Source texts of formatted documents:
--- START ---

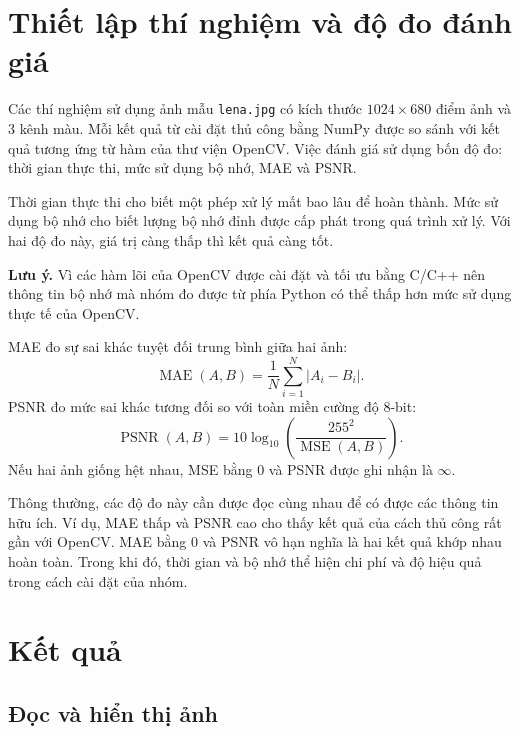 \documentclass[12pt]{article}
\newcommand{\infpsnr}{$\infty$}
\numberwithin{equation}{section}
\begin{document}
\section{Thiết lập thí nghiệm và độ đo đánh giá}

Các thí nghiệm sử dụng ảnh mẫu \texttt{lena.jpg} có kích thước
$1024 \times 680$ điểm ảnh và 3 kênh màu. Mỗi kết quả từ cài đặt thủ công bằng NumPy được so
sánh với kết quả tương ứng từ hàm của thư viện OpenCV. Việc đánh giá sử dụng bốn độ đo: thời gian
thực thi, mức sử dụng bộ nhớ, MAE và PSNR.

Thời gian thực thi cho biết một phép xử lý mất bao lâu để hoàn thành. Mức sử
dụng bộ nhớ cho biết lượng bộ nhớ đỉnh được cấp phát trong quá trình xử lý. Với
hai độ đo này, giá trị càng thấp thì kết quả càng tốt.

\textbf{Lưu ý.} Vì các hàm lõi của OpenCV được cài đặt và tối ưu bằng C/C++ nên thông tin bộ nhớ mà nhóm đo được từ phía Python có thể thấp hơn mức sử dụng thực tế của OpenCV.

MAE đo sự sai khác tuyệt đối trung bình giữa hai ảnh:
\begin{equation}
\operatorname{MAE}(A,B)=\frac{1}{N}\sum_{i=1}^{N}|A_i-B_i|.
\label{eq:mae}
\end{equation}
PSNR đo mức sai khác tương đối so với toàn miền cường độ 8-bit:
\begin{equation}
\operatorname{PSNR}(A,B)=10\log_{10}\left(\frac{255^2}{\operatorname{MSE}(A,B)}\right).
\label{eq:psnr}
\end{equation}
Nếu hai ảnh giống hệt nhau, MSE bằng 0 và PSNR được ghi nhận là \infpsnr.

Thông thường, các độ đo này cần được đọc cùng nhau để có được các thông tin hữu ích. Ví dụ, MAE thấp và PSNR cao cho thấy kết quả của cách thủ
công rất gần với OpenCV. MAE bằng 0 và PSNR vô hạn nghĩa là hai kết quả khớp nhau hoàn toàn. Trong khi đó, thời gian và bộ nhớ thể hiện chi phí và độ hiệu quả trong cách cài đặt của nhóm.

\section{Kết quả}

\subsection{Đọc và hiển thị ảnh}
\end{document}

--- END ---

Leave out the pictures, and give all the records again exactly.

 \documentclass[12pt]{article}
\newcommand{\infpsnr}{$\infty$}
\numberwithin{equation}{section}
\begin{document}
\section{Thiết lập thí nghiệm và độ đo đánh giá}

Các thí nghiệm sử dụng ảnh mẫu \texttt{lena.jpg} có kích thước
$1024 \times 680$ điểm ảnh và 3 kênh màu. Mỗi kết quả từ cài đặt thủ công bằng NumPy được so
sánh với kết quả tương ứng từ hàm của thư viện OpenCV. Việc đánh giá sử dụng bốn độ đo: thời gian
thực thi, mức sử dụng bộ nhớ, MAE và PSNR.

Thời gian thực thi cho biết một phép xử lý mất bao lâu để hoàn thành. Mức sử
dụng bộ nhớ cho biết lượng bộ nhớ đỉnh được cấp phát trong quá trình xử lý. Với
hai độ đo này, giá trị càng thấp thì kết quả càng tốt.

\textbf{Lưu ý.} Vì các hàm lõi của OpenCV được cài đặt và tối ưu bằng C/C++ nên thông tin bộ nhớ mà nhóm đo được từ phía Python có thể thấp hơn mức sử dụng thực tế của OpenCV.

MAE đo sự sai khác tuyệt đối trung bình giữa hai ảnh:
\begin{equation}
\operatorname{MAE}(A,B)=\frac{1}{N}\sum_{i=1}^{N}|A_i-B_i|.
\label{eq:mae}
\end{equation}
PSNR đo mức sai khác tương đối so với toàn miền cường độ 8-bit:
\begin{equation}
\operatorname{PSNR}(A,B)=10\log_{10}\left(\frac{255^2}{\operatorname{MSE}(A,B)}\right).
\label{eq:psnr}
\end{equation}
Nếu hai ảnh giống hệt nhau, MSE bằng 0 và PSNR được ghi nhận là \infpsnr.

Thông thường, các độ đo này cần được đọc cùng nhau để có được các thông tin hữu ích. Ví dụ, MAE thấp và PSNR cao cho thấy kết quả của cách thủ
công rất gần với OpenCV. MAE bằng 0 và PSNR vô hạn nghĩa là hai kết quả khớp nhau hoàn toàn. Trong khi đó, thời gian và bộ nhớ thể hiện chi phí và độ hiệu quả trong cách cài đặt của nhóm.

\section{Kết quả}

\subsection{Đọc và hiển thị ảnh}
\end{document}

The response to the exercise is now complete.